[Dataset entries]
──────────────────────────────

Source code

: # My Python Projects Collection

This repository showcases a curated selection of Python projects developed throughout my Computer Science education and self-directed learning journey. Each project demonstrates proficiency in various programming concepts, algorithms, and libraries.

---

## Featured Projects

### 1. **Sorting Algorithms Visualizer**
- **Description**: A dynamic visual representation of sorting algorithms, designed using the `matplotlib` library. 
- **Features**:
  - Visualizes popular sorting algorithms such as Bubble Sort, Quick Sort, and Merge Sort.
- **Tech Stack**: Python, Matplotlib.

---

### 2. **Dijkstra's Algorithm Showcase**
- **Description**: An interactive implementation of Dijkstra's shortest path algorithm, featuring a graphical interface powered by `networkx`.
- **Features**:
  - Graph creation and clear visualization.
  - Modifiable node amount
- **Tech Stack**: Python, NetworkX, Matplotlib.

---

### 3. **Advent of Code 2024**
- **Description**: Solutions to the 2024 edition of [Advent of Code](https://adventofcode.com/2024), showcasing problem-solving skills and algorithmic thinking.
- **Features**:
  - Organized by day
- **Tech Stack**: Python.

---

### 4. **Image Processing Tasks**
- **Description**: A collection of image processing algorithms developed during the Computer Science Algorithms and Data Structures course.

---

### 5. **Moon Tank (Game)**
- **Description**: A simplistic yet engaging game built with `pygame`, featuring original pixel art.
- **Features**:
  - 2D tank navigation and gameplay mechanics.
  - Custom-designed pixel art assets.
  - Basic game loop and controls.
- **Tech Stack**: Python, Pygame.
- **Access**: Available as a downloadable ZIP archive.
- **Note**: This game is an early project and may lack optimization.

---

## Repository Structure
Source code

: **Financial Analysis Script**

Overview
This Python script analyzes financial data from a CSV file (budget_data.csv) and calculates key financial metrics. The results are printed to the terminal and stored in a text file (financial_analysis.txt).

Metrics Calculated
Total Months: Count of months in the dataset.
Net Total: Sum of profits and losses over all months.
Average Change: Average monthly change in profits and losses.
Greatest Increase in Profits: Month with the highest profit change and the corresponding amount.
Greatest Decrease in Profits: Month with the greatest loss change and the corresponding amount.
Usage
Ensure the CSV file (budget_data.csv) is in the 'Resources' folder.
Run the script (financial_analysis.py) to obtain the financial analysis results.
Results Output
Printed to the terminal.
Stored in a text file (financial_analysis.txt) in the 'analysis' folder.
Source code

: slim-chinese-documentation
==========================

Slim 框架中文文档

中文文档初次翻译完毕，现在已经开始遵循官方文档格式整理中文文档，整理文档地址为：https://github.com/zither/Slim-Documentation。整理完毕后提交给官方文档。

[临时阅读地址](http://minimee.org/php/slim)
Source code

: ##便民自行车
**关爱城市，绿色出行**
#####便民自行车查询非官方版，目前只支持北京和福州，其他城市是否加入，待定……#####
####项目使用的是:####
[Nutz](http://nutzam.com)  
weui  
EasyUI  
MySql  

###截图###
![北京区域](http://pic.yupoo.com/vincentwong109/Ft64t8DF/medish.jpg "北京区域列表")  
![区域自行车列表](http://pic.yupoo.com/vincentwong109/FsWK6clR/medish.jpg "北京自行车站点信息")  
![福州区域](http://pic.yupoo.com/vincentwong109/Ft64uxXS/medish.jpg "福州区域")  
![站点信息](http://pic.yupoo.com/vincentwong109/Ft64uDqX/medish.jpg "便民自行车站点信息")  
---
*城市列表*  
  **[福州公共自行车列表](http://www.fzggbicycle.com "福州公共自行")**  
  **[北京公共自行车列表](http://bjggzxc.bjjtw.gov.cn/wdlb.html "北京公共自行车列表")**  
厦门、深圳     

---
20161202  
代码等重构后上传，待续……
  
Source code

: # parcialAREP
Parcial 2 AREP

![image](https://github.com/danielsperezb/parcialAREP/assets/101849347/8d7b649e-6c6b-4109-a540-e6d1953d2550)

──────────────────────────────

■ EXERCISE INSTRUCTIONS:
Copy from the entries only those lines that hold the word "featuring".

■ TASK ANSWER:
- **Description**: An interactive implementation of Dijkstra's shortest path algorithm, featuring a graphical interface powered by `networkx`.
- **Description**: A simplistic yet engaging game built with `pygame`, featuring original pixel art.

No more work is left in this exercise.